TRUST’s selection of national case studies is informed by the PI’s nationality (Irish) and primary research expertise (American literature), but also – in the case of Russia – by social and literary histories in which questions of trust loom large. While these three nations have seen significant changes in the post-1990 period that bear upon social trust, they also possess rich literary histories with interlocking dimensions that comparative literature scholars have only recently begun to explore in earnest. TRUST continues this work and seeks to transform our understanding of social trust by developing a dialogue among contemporary novelists who have addressed economic, political, moral, and technological developments in important but thus far underappreciated ways.
The project’s first strand, Trust and Method, aims to construct a framework to read imaginative literature – specifically, the contemporary novel – as a site for the exploration and modelling of social trust. Combining and advancing the insights of prominent contemporary methodologies of reading – literary hermeneutics, deconstruction, affect theory, and the “new” world literature – this strand, which runs throughout the whole project, elaborates a multifaceted approach to the literary study of social trust, leading to a new understanding of the evolving relationship between the national and the global across three domains: digital communication, the economy, and literary culture.
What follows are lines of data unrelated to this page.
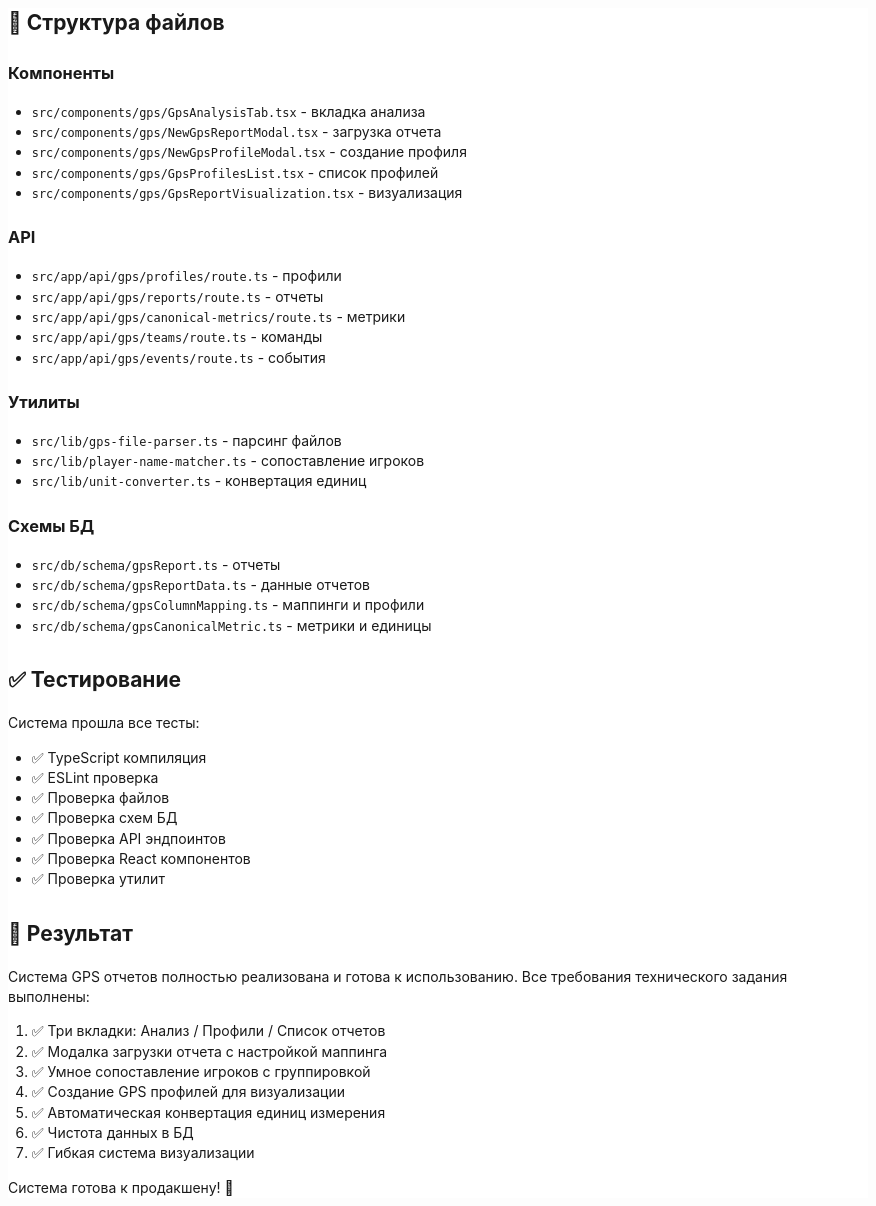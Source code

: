 ## 📁 Структура файлов

### Компоненты
- `src/components/gps/GpsAnalysisTab.tsx` - вкладка анализа
- `src/components/gps/NewGpsReportModal.tsx` - загрузка отчета
- `src/components/gps/NewGpsProfileModal.tsx` - создание профиля
- `src/components/gps/GpsProfilesList.tsx` - список профилей
- `src/components/gps/GpsReportVisualization.tsx` - визуализация

### API
- `src/app/api/gps/profiles/route.ts` - профили
- `src/app/api/gps/reports/route.ts` - отчеты
- `src/app/api/gps/canonical-metrics/route.ts` - метрики
- `src/app/api/gps/teams/route.ts` - команды
- `src/app/api/gps/events/route.ts` - события

### Утилиты
- `src/lib/gps-file-parser.ts` - парсинг файлов
- `src/lib/player-name-matcher.ts` - сопоставление игроков
- `src/lib/unit-converter.ts` - конвертация единиц

### Схемы БД
- `src/db/schema/gpsReport.ts` - отчеты
- `src/db/schema/gpsReportData.ts` - данные отчетов
- `src/db/schema/gpsColumnMapping.ts` - маппинги и профили
- `src/db/schema/gpsCanonicalMetric.ts` - метрики и единицы

## ✅ Тестирование

Система прошла все тесты:
- ✅ TypeScript компиляция
- ✅ ESLint проверка
- ✅ Проверка файлов
- ✅ Проверка схем БД
- ✅ Проверка API эндпоинтов
- ✅ Проверка React компонентов
- ✅ Проверка утилит

## 🎉 Результат

Система GPS отчетов полностью реализована и готова к использованию. Все требования технического задания выполнены:

1. ✅ Три вкладки: Анализ / Профили / Список отчетов
2. ✅ Модалка загрузки отчета с настройкой маппинга
3. ✅ Умное сопоставление игроков с группировкой
4. ✅ Создание GPS профилей для визуализации
5. ✅ Автоматическая конвертация единиц измерения
6. ✅ Чистота данных в БД
7. ✅ Гибкая система визуализации

Система готова к продакшену! 🚀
The three subsequent strands of TRUST examine each of these domains in turn. Trusting and Distrusting the Digital World addresses the rise of the internet after 1990 and social media after the mid-2000s, considering how contemporary literature has explored the new kinds of distributed trust networks that digital interaction requires, and comparing these to the modes of trust and distrust that literary texts have traditionally represented and imagined. Attending to the growing phenomena of misinformation, fake news, and cultural polarization, this strand considers what we can learn about these phenomena from the way they are handled through literary techniques and tropes including fictionality, meta-reflexivity, unreliable narration, and metaphor.
Trusting and Distrusting the Global Economy takes the other key transnational development of the post-1990 period, the global “free market,” and asks how literature has represented new modes of trust and distrust – in global supply chains, cashless credit, the transnational euro currency, or labor market migration, for instance – while simultaneously articulating the uneven impact of global economic relations on embedded forms of trust. This strand builds upon substantial extant scholarship on the relationships among fictionality, finance, and literary form from the 18th to the 20th century, updating these arguments for the contemporary period and extending them to countries – Russia and Ireland – that were relative newcomers to global market society during this period.
The final strand, Trusting and Distrusting the Work of Literature, complements a focus on the content and form of literary texts with questions about the circulation of imaginative literature in the period since 1990. Proceeding from the insight that literature not only helps us to understand social trust but also models it through its institutional forms, this strand addresses elements of literary culture including translation, publishing, pedagogy, and public readings. Taking into account the role that literature has historically played across these three nations – the cultural work it has been understood to do – this strand asks how contemporary developments in literature and its institutions reflect, construct, and transform relations of social trust.